Before diving into the tutorial, ensure you have the following:

- **Conda Environment**: A Conda environment named `classyfire_env` with all necessary dependencies installed.
- **PyClassyFire Package**: Installed and accessible within your Conda environment.
- **Unique SMILES Data**: A TSV file containing approximately 16,000 unique SMILES strings located at `/Users/macbook/CODE/PyClassyFire/data/unique_valid_smiles_no_header.tsv`.

> **Note:** This tutorial assumes that the Conda environment and `PyClassyFire` package are already set up.
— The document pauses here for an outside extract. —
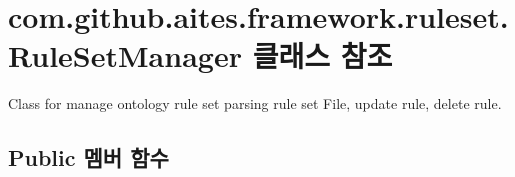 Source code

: \hypertarget{classcom_1_1github_1_1aites_1_1framework_1_1ruleset_1_1_rule_set_manager}{}\section{com.\+github.\+aites.\+framework.\+ruleset.\+Rule\+Set\+Manager 클래스 참조}
\label{classcom_1_1github_1_1aites_1_1framework_1_1ruleset_1_1_rule_set_manager}


Class for manage ontology rule set parsing rule set File, update rule, delete rule.  


\subsection*{Public 멤버 함수}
If not, please refer to the [repository's README](https://github.com/yourusername/PyClassyFire) for setup instructions.

## Table of Contents

1. [Importing Necessary Libraries](#importing-libraries)
2. [Loading and Exploring the Data](#loading-data)
3. [Preparing the SMILES Data for Classification](#preparing-data)
4. [Submitting Classification Jobs to ClassyFire API](#submitting-jobs)
5. [Monitoring Job Progress](#monitoring-progress)
6. [Retrieving and Processing Results](#retrieving-results)
7. [Saving the Annotated Data](#saving-data)
8. [Conclusion](#conclusion)


In [1]:
import os
import pandas as pd
import json

from fontTools.subset import intersect

from classyfire_cli.src.utils import MoleCule, load_existing_results, save_intermediate_results
from classyfire_cli.src.batch import process_batches_with_saving_and_retry

In [2]:
# Define paths
smiles_file_path = '../data/unique_valid_smiles_no_header.tsv'
output_dir = '../data/intermediate_results/'
final_output_path = '/Users/macbook/CODE/PyClassyFire/data/classified_smiles.tsv'

In [3]:
# Load SMILES data
smiles_df = pd.read_csv(smiles_file_path, sep='\t', header=None, names=['SMILES']).dropna()

# Canonicalize SMILES
smiles_df['Canonical_SMILES'] = smiles_df['SMILES'].apply(
    lambda x: MoleCule.from_smiles(x).canonical_smiles if x else None
).dropna()

In [4]:
# Remove invalid entries
invalid_smiles = smiles_df['Canonical_SMILES'].isnull().sum()
print(f"Number of invalid SMILES after canonicalization: {invalid_smiles}")

if invalid_smiles > 0:
    smiles_df = smiles_df.dropna(subset=['Canonical_SMILES'])
    print(f"Removed {invalid_smiles} invalid SMILES entries.")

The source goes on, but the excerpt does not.